◆ DESCRIPTION OF THE TASK
Go through the lines below and transcribe each one exactly.

[Source texts of formatted documents]
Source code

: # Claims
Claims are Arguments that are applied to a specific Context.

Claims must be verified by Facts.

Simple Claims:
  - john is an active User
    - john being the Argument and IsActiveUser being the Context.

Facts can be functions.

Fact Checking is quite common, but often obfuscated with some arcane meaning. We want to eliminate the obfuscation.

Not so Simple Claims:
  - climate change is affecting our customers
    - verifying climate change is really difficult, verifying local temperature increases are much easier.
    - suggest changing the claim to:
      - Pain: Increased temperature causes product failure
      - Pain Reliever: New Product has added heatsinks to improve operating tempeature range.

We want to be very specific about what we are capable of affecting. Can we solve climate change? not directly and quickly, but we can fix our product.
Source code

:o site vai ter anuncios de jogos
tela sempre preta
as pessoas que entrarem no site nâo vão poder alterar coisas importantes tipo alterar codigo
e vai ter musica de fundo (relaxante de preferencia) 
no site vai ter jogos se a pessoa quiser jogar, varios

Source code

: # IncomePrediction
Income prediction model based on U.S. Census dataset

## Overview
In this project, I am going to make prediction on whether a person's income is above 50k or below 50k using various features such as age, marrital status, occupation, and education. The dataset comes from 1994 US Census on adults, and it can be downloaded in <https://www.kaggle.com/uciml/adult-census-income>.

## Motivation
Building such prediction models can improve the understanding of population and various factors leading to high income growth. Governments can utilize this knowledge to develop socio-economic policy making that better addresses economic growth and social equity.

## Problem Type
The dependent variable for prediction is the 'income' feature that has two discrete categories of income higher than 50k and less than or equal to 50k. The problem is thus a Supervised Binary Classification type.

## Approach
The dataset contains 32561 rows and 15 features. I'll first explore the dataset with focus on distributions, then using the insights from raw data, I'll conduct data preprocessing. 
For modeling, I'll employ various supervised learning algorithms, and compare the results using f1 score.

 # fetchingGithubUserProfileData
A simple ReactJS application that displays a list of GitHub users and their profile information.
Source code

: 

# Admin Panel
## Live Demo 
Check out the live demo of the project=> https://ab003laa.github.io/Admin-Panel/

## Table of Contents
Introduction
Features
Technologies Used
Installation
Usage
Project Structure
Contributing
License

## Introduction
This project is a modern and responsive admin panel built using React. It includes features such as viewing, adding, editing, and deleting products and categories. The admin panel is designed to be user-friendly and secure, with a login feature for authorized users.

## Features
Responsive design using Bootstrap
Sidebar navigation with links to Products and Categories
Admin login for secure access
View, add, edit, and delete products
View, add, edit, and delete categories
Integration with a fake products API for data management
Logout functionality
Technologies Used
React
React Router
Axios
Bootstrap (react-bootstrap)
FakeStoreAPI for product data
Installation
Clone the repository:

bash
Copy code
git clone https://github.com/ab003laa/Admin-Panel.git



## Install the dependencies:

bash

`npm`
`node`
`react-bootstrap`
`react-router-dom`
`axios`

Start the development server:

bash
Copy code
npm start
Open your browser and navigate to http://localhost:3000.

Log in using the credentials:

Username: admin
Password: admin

◆ SOLUTION FOR THIS EXERCISE
Source code

: # Claims
Claims are Arguments that are applied to a specific Context.

Claims must be verified by Facts.

Simple Claims:
  - john is an active User
    - john being the Argument and IsActiveUser being the Context.

Facts can be functions.

Fact Checking is quite common, but often obfuscated with some arcane meaning. We want to eliminate the obfuscation.

Not so Simple Claims:
  - climate change is affecting our customers
    - verifying climate change is really difficult, verifying local temperature increases are much easier.
    - suggest changing the claim to:
      - Pain: Increased temperature causes product failure
      - Pain Reliever: New Product has added heatsinks to improve operating tempeature range.

We want to be very specific about what we are capable of affecting. Can we solve climate change? not directly and quickly, but we can fix our product.
Source code

:o site vai ter anuncios de jogos
tela sempre preta
as pessoas que entrarem no site nâo vão poder alterar coisas importantes tipo alterar codigo
e vai ter musica de fundo (relaxante de preferencia) 
no site vai ter jogos se a pessoa quiser jogar, varios

Source code

: # IncomePrediction
Income prediction model based on U.S. Census dataset

## Overview
In this project, I am going to make prediction on whether a person's income is above 50k or below 50k using various features such as age, marrital status, occupation, and education. The dataset comes from 1994 US Census on adults, and it can be downloaded in <https://www.kaggle.com/uciml/adult-census-income>.

## Motivation
Building such prediction models can improve the understanding of population and various factors leading to high income growth. Governments can utilize this knowledge to develop socio-economic policy making that better addresses economic growth and social equity.

## Problem Type
The dependent variable for prediction is the 'income' feature that has two discrete categories of income higher than 50k and less than or equal to 50k. The problem is thus a Supervised Binary Classification type.

## Approach
The dataset contains 32561 rows and 15 features. I'll first explore the dataset with focus on distributions, then using the insights from raw data, I'll conduct data preprocessing. 
For modeling, I'll employ various supervised learning algorithms, and compare the results using f1 score.

 # fetchingGithubUserProfileData
A simple ReactJS application that displays a list of GitHub users and their profile information.
Source code

: 

# Admin Panel
## Live Demo 
Check out the live demo of the project=> https://ab003laa.github.io/Admin-Panel/

## Table of Contents
Introduction
Features
Technologies Used
Installation
Usage
Project Structure
Contributing
License

## Introduction
This project is a modern and responsive admin panel built using React. It includes features such as viewing, adding, editing, and deleting products and categories. The admin panel is designed to be user-friendly and secure, with a login feature for authorized users.

## Features
Responsive design using Bootstrap
Sidebar navigation with links to Products and Categories
Admin login for secure access
View, add, edit, and delete products
View, add, edit, and delete categories
Integration with a fake products API for data management
Logout functionality
Technologies Used
React
React Router
Axios
Bootstrap (react-bootstrap)
FakeStoreAPI for product data
Installation
Clone the repository:

bash
Copy code
git clone https://github.com/ab003laa/Admin-Panel.git



## Install the dependencies:

bash

`npm`
`node`
`react-bootstrap`
`react-router-dom`
`axios`

Start the development server:

bash
Copy code
npm start
Open your browser and navigate to http://localhost:3000.

Log in using the credentials:

Username: admin
Password: admin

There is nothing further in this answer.